Work out how many lines in the entries below include the word "mutable", and give only that figure.
** Extracted data follows **
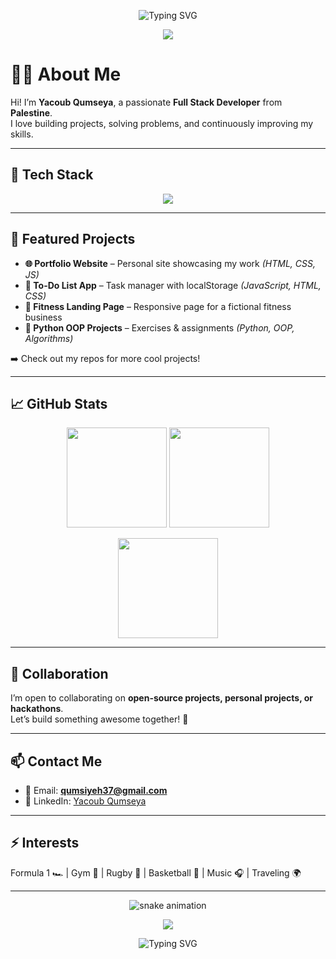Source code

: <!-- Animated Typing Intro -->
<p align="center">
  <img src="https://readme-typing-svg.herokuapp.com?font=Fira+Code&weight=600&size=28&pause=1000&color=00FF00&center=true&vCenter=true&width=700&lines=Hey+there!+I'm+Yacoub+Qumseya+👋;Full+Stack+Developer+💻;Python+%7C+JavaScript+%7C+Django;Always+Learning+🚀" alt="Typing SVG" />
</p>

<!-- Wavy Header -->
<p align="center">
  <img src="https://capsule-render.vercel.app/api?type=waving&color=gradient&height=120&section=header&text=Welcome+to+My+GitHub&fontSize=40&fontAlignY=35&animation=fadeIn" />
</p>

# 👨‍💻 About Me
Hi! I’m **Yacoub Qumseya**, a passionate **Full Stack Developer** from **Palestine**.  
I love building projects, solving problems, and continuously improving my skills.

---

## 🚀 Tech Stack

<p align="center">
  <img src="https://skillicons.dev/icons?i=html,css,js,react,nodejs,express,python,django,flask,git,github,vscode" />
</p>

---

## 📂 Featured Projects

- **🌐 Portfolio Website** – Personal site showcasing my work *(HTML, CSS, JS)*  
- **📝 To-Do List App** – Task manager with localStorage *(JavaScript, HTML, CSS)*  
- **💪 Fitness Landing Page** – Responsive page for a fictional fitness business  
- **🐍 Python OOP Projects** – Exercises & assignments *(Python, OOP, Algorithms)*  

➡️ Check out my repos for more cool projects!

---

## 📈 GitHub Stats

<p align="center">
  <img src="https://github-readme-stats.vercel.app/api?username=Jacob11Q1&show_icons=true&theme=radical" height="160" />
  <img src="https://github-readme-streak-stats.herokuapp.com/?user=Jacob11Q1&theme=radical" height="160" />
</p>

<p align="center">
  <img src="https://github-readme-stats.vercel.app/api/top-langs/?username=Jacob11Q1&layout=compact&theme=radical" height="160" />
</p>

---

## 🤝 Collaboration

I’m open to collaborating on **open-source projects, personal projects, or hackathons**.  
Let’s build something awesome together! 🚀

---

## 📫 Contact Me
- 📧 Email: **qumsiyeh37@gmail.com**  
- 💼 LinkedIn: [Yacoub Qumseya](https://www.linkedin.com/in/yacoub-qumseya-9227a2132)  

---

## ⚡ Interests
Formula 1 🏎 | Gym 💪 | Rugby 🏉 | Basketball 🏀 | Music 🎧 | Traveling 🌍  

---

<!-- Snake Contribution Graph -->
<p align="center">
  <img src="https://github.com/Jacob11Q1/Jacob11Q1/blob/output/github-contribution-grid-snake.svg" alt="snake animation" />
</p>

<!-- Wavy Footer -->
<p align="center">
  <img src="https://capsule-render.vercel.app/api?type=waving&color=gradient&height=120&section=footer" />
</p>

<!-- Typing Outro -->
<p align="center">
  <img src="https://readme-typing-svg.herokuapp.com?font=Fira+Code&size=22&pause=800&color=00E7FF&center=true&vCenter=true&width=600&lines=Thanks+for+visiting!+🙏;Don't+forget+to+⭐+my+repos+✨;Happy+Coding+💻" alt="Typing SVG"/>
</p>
** End of Extracted data **
** Extracted data follows **
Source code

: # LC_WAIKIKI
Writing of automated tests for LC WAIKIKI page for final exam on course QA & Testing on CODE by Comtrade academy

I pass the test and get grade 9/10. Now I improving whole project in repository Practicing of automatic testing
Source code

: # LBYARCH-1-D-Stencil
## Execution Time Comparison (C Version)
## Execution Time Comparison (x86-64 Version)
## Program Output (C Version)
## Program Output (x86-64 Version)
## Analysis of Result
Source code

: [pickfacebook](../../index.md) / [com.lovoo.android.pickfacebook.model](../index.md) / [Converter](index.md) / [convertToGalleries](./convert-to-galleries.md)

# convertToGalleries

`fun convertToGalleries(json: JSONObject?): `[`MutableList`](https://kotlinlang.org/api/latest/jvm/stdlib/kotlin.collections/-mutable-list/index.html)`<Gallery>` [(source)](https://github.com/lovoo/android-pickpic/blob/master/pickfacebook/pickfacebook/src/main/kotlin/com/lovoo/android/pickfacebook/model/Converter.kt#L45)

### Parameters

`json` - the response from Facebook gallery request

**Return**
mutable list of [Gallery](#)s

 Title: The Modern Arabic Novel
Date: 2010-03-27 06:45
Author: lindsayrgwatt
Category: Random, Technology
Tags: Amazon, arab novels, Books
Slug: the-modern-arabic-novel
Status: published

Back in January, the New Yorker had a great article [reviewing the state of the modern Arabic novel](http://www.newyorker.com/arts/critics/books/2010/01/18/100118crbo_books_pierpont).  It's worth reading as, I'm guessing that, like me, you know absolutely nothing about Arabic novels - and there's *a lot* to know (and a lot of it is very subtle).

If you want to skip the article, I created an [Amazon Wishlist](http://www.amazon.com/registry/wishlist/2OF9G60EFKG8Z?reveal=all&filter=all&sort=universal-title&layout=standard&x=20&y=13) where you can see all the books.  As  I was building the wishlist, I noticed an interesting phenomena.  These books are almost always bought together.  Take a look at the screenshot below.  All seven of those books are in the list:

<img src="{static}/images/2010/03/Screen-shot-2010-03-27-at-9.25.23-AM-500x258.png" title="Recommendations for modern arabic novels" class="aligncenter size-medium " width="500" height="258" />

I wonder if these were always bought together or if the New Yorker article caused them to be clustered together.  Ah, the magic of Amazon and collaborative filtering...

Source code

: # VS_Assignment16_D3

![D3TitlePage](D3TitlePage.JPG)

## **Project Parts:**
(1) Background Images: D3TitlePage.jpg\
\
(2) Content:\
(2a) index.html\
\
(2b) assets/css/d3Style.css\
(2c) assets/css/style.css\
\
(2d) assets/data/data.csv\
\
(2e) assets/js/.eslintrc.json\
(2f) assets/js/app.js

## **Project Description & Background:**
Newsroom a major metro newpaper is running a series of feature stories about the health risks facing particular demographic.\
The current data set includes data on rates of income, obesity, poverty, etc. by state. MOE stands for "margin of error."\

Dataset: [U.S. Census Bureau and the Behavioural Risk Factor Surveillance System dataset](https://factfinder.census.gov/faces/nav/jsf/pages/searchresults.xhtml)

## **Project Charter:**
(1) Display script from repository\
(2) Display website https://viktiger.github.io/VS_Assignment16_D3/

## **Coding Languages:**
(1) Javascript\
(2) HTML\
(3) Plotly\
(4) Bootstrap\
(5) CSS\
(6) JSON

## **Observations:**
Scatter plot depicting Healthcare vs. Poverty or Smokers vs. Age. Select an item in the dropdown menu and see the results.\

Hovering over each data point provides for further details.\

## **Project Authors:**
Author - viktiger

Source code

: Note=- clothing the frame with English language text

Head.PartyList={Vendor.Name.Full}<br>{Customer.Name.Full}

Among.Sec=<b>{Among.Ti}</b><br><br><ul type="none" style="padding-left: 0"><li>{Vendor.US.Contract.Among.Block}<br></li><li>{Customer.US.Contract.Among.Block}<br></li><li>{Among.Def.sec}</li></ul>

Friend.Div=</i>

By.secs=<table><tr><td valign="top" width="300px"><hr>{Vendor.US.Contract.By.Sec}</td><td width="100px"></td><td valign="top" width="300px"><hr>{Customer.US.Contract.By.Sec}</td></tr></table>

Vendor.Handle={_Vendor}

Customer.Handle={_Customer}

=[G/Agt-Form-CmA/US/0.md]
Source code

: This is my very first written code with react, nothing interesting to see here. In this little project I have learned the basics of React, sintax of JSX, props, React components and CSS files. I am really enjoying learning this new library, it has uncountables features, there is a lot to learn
** End of Extracted data **
** Extracted data follows **
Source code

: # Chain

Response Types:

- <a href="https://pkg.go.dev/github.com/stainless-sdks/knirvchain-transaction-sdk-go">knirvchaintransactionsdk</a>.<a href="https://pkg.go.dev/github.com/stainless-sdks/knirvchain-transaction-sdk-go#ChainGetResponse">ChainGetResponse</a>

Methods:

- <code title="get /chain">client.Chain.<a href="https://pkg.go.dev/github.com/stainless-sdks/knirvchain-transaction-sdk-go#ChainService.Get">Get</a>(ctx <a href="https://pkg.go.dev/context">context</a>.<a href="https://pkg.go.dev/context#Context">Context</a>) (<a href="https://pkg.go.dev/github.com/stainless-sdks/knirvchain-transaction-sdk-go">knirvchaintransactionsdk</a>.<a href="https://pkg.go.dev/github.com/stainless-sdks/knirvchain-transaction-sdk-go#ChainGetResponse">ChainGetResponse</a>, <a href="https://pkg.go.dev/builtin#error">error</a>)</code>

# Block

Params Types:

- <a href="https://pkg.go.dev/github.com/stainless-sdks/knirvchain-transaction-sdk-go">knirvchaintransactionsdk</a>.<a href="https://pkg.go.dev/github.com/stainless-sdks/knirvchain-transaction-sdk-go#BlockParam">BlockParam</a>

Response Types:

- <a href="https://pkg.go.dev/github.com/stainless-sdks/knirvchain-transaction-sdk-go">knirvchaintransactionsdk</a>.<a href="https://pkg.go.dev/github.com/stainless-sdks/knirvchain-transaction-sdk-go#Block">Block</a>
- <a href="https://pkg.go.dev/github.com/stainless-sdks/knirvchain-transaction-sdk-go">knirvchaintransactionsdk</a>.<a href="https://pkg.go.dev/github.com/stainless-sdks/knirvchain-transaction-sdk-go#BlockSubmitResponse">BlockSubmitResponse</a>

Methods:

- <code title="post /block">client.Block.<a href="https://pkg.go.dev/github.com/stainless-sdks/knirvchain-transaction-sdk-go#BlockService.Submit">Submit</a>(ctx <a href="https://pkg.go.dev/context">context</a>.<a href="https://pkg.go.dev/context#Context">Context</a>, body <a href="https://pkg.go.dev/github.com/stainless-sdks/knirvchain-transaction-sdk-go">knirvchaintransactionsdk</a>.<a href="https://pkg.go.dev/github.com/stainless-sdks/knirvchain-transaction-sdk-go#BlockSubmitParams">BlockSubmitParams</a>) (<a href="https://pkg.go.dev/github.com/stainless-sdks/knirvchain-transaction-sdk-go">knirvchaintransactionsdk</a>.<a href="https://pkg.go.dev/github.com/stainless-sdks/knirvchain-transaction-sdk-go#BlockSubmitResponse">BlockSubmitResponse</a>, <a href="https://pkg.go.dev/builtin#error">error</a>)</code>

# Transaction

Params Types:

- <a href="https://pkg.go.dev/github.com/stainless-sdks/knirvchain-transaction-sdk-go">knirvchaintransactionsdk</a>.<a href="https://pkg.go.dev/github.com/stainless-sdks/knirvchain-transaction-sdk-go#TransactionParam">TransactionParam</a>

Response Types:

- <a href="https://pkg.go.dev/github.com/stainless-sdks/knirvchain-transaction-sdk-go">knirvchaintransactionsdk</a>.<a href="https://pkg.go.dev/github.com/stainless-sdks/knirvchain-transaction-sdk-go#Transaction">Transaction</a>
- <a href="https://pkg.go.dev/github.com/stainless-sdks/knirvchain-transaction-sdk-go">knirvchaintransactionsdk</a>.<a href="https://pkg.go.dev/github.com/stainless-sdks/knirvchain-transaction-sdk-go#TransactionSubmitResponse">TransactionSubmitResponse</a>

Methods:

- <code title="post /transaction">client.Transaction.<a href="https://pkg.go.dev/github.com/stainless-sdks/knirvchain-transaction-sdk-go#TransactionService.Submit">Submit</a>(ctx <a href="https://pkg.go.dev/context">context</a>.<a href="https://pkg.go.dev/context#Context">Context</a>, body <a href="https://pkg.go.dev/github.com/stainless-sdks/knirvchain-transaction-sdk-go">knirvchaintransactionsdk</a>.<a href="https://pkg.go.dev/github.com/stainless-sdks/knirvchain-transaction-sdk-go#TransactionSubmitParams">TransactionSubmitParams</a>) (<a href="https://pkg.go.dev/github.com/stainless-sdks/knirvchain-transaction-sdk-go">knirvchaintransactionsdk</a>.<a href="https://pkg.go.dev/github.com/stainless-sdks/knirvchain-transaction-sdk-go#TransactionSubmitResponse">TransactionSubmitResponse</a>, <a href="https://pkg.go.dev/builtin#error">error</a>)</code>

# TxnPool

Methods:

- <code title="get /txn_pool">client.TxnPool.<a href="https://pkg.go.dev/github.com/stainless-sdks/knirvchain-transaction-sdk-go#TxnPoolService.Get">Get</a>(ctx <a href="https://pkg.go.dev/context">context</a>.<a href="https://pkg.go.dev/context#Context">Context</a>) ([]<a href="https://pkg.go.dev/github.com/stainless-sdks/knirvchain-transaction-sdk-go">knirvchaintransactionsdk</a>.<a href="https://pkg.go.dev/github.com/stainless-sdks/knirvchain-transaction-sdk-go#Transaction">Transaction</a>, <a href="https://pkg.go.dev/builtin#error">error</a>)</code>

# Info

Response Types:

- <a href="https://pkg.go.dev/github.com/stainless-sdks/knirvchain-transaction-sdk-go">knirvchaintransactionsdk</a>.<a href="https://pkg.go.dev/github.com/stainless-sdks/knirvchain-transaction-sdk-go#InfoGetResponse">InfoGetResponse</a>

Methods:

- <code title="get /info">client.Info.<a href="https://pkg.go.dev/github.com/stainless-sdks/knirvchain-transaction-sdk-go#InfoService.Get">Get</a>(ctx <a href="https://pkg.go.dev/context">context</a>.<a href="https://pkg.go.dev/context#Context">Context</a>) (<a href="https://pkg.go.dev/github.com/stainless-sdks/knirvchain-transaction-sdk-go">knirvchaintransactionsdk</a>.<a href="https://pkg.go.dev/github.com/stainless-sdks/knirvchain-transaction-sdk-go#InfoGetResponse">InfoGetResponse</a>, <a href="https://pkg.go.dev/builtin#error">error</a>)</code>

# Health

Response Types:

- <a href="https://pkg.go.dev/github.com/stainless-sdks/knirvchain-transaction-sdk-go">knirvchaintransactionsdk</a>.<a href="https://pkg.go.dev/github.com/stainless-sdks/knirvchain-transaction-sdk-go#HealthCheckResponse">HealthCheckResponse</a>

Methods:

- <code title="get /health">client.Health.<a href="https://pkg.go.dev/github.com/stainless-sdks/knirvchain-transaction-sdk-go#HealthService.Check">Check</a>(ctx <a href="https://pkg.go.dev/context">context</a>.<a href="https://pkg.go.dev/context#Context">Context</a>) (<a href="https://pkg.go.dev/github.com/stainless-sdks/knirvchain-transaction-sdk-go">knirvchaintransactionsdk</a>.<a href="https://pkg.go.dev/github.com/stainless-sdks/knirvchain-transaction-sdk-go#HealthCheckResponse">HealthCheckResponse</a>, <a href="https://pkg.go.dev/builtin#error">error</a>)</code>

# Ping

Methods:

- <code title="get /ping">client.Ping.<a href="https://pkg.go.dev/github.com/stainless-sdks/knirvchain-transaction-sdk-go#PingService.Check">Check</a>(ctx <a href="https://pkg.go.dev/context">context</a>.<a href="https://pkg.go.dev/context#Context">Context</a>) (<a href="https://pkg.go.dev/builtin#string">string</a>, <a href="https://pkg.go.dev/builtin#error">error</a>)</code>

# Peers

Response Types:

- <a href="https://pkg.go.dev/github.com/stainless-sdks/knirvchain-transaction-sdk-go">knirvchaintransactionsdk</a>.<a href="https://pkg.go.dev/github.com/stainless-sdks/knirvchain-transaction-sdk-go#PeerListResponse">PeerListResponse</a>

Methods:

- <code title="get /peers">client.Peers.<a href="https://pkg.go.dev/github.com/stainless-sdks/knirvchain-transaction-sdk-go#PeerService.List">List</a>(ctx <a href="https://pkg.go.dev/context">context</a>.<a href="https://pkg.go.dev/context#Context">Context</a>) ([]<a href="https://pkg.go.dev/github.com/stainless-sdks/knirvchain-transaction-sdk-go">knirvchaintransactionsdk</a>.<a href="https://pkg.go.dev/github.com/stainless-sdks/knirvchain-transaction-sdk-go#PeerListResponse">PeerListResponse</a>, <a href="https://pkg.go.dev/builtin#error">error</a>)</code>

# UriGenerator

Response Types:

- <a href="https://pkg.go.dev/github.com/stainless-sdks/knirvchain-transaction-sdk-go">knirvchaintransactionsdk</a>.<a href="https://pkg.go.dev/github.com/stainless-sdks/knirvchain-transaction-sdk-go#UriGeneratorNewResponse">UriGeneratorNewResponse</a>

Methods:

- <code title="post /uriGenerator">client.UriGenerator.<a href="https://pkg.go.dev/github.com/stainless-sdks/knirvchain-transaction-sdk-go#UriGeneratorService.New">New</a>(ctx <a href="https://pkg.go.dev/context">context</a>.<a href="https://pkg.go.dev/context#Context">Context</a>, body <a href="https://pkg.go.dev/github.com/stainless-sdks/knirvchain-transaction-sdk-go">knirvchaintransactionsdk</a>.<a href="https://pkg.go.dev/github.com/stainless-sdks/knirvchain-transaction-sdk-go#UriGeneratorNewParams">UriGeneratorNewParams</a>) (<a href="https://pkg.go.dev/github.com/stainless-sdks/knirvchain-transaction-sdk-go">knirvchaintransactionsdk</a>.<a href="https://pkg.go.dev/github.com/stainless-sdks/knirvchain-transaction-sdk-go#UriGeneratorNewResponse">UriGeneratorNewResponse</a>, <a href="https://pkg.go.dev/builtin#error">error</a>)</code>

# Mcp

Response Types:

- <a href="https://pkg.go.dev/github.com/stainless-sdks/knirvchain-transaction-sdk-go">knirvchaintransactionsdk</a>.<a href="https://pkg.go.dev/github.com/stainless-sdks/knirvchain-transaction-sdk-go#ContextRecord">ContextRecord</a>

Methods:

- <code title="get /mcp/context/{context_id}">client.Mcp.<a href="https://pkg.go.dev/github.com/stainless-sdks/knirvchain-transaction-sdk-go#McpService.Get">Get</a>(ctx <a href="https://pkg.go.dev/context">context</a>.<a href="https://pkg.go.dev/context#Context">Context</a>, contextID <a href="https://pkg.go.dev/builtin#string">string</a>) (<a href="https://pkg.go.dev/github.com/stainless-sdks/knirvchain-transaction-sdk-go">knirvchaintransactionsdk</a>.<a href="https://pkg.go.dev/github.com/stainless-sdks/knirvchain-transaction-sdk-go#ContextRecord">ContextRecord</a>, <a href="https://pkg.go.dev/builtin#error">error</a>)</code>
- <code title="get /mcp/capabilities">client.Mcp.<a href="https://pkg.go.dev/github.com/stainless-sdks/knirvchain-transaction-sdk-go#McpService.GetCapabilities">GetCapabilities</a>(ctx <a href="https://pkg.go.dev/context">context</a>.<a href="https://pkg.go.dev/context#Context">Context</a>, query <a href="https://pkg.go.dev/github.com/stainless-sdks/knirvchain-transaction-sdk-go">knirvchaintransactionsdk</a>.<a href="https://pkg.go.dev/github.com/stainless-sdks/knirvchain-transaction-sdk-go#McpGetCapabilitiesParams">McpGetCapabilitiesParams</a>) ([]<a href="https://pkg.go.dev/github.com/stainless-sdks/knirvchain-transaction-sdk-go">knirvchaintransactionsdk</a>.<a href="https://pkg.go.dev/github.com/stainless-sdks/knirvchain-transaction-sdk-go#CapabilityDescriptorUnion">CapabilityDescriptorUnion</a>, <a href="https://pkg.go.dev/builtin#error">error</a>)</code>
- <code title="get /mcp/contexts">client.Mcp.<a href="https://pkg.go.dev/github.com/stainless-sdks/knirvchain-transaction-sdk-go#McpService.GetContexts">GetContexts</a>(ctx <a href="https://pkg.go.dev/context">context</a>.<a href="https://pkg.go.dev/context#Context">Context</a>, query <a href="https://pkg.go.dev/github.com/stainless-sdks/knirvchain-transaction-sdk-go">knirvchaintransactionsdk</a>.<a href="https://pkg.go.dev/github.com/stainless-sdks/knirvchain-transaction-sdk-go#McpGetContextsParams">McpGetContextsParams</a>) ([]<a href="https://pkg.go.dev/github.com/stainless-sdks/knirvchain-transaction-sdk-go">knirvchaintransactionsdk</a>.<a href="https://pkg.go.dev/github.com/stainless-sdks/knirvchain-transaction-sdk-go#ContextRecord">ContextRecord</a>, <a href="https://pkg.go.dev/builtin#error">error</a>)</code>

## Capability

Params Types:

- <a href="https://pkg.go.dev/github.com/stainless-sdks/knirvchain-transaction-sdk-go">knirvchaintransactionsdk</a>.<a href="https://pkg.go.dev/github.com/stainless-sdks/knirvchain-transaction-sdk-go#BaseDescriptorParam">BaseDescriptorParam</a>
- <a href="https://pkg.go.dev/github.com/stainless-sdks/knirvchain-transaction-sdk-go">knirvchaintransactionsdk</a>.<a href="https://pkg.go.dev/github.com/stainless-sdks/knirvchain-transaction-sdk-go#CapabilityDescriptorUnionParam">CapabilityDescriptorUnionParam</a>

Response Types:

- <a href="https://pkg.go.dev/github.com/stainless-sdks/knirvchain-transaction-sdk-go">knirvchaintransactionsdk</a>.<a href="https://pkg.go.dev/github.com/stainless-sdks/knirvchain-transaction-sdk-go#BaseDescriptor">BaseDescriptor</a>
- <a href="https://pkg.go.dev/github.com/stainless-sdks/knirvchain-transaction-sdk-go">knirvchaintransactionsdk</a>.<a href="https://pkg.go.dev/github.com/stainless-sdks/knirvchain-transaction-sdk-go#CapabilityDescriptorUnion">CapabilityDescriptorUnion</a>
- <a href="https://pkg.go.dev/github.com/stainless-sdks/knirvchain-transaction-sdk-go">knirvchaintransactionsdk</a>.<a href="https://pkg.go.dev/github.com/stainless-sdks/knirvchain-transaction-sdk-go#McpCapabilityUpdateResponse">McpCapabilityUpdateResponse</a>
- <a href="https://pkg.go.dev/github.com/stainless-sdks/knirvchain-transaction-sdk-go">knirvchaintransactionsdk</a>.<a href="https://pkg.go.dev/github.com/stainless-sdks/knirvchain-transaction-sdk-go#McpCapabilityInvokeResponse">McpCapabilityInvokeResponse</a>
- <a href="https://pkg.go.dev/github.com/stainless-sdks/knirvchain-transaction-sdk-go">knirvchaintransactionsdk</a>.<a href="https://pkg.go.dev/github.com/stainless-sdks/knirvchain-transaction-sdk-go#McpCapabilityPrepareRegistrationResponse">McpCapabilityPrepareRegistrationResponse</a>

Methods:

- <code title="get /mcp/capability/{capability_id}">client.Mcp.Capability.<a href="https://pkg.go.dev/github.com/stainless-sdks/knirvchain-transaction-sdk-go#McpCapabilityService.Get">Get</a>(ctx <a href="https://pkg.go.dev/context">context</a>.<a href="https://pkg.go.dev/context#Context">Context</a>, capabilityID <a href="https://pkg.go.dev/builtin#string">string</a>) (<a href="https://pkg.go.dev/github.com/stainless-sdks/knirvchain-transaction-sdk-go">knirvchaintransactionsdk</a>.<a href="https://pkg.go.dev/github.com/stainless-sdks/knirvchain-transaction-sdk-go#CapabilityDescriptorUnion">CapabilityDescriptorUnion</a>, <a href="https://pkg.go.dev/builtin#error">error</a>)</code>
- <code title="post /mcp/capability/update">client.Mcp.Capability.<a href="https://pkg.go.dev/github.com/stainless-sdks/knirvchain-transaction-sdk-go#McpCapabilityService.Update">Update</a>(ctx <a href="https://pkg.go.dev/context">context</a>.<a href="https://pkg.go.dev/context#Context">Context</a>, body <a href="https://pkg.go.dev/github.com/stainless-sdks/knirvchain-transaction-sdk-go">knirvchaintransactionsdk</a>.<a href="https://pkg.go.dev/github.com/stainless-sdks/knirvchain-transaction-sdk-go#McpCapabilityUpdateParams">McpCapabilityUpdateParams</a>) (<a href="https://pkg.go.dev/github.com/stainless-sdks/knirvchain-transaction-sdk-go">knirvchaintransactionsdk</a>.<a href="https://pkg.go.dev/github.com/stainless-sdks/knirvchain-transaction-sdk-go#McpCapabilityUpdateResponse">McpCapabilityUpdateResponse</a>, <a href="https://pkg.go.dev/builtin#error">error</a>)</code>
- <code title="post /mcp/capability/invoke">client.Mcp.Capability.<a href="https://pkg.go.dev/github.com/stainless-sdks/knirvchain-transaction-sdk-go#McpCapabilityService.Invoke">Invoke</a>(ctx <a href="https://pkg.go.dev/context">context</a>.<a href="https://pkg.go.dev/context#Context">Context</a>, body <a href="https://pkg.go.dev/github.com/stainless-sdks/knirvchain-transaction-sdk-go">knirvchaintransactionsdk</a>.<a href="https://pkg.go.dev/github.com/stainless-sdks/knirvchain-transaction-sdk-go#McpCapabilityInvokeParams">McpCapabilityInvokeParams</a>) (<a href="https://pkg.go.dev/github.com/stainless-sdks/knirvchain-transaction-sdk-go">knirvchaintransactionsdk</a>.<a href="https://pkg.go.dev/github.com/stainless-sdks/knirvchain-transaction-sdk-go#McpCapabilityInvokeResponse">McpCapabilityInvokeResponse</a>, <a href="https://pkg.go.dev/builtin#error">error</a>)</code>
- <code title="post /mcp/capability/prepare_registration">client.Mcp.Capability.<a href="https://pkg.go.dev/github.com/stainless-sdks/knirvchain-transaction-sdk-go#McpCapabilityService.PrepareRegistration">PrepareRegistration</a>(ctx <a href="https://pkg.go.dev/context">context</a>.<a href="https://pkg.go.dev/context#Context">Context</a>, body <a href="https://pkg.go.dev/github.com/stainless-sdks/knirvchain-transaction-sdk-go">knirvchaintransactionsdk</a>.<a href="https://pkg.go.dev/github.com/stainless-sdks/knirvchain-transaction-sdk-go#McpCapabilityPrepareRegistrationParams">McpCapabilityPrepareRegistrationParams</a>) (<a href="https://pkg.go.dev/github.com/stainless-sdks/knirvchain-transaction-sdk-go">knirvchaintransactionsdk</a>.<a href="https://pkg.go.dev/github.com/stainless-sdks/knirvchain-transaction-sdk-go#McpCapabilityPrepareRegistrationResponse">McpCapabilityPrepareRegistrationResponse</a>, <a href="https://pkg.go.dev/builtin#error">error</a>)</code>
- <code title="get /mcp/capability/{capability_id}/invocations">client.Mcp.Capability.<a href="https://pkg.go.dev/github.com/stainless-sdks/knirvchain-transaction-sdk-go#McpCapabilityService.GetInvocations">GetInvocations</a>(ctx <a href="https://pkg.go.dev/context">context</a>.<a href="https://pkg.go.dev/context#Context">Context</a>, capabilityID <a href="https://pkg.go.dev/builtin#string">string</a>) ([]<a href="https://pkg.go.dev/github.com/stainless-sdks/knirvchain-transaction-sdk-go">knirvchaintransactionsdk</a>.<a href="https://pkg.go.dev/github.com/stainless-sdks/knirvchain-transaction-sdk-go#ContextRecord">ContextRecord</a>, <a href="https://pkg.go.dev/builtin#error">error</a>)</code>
** End of Extracted data **
Response below: 2